Apply lambda function in a nested field Spark

I have the following schema:

--items : array
   |-- element : struct
       |-- id : long
       |-- value : double        
       |-- stock : struct
           |-- centerList : array
               |-- element : struct
                   |-- center : struct

I can iterate over items using

df = df.withColumn(‘items’, F.transform(‘items’, lambda x : x.dropFields(‘value’)

But how can I iterate over centerList? I’ve tried:

df = df.withColumn(‘items’, F.transform(‘items’, lambda x : x.withField(‘stock.centerList’, F.transform(‘centerList’, lambda y: y.drop(‘center’)))
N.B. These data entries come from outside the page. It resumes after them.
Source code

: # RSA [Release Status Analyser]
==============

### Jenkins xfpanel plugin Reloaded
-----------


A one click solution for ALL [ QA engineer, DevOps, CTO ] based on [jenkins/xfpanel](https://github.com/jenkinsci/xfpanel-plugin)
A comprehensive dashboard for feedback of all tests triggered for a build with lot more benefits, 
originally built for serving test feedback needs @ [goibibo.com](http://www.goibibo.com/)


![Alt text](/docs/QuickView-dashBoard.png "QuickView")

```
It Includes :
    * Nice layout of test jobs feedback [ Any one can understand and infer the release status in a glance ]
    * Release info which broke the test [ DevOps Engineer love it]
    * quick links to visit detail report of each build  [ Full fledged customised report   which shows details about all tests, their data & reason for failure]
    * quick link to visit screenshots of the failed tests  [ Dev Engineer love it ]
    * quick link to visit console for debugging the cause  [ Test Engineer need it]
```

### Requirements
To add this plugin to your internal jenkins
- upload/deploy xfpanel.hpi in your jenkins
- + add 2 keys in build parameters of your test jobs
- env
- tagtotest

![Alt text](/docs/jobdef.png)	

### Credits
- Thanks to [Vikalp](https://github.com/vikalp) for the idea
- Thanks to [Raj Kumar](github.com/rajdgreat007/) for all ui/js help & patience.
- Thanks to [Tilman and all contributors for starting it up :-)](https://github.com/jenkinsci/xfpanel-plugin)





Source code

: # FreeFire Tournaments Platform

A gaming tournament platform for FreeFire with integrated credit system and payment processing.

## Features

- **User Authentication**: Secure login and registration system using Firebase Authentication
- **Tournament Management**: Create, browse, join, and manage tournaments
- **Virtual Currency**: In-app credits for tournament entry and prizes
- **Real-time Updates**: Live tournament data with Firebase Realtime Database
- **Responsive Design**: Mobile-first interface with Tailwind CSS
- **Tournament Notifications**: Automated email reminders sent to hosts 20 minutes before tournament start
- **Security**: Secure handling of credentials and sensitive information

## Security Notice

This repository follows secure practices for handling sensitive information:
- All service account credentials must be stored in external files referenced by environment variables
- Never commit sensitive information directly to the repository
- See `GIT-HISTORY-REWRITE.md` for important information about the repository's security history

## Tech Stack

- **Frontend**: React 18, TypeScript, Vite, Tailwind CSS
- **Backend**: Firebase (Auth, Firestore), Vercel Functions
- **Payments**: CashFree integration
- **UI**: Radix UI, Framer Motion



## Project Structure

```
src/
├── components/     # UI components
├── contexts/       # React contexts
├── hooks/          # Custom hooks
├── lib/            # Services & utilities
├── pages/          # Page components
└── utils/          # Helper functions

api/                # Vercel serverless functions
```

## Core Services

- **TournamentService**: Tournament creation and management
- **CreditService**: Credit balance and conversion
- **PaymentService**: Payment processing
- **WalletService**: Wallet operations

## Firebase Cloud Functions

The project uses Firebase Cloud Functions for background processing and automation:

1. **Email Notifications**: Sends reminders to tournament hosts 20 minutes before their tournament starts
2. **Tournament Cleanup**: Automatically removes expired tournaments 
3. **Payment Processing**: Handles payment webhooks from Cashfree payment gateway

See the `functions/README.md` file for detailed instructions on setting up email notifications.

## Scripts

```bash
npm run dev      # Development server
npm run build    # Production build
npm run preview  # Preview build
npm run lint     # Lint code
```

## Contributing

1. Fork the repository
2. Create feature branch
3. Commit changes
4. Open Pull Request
But when I run my code I got the following error:

[UNRESOLVED_COLUMN.WITH_SUGGESTION] A column, variable, or function parameter with name ‘centerList’ cannot be resolved.

Solution

Your logic is correct but you need to properly reference the centerList column of the current stock in the inner transformation operation

def transform(col):
    return F.transform(
        col,
        lambda x: x.withField(
            'stock.centerList',
            F.transform(
                x['stock']['centerList'], 
                lambda y: y.dropFields('center')
            )
        )
    )

df = df.withColumn('items', transform('items'))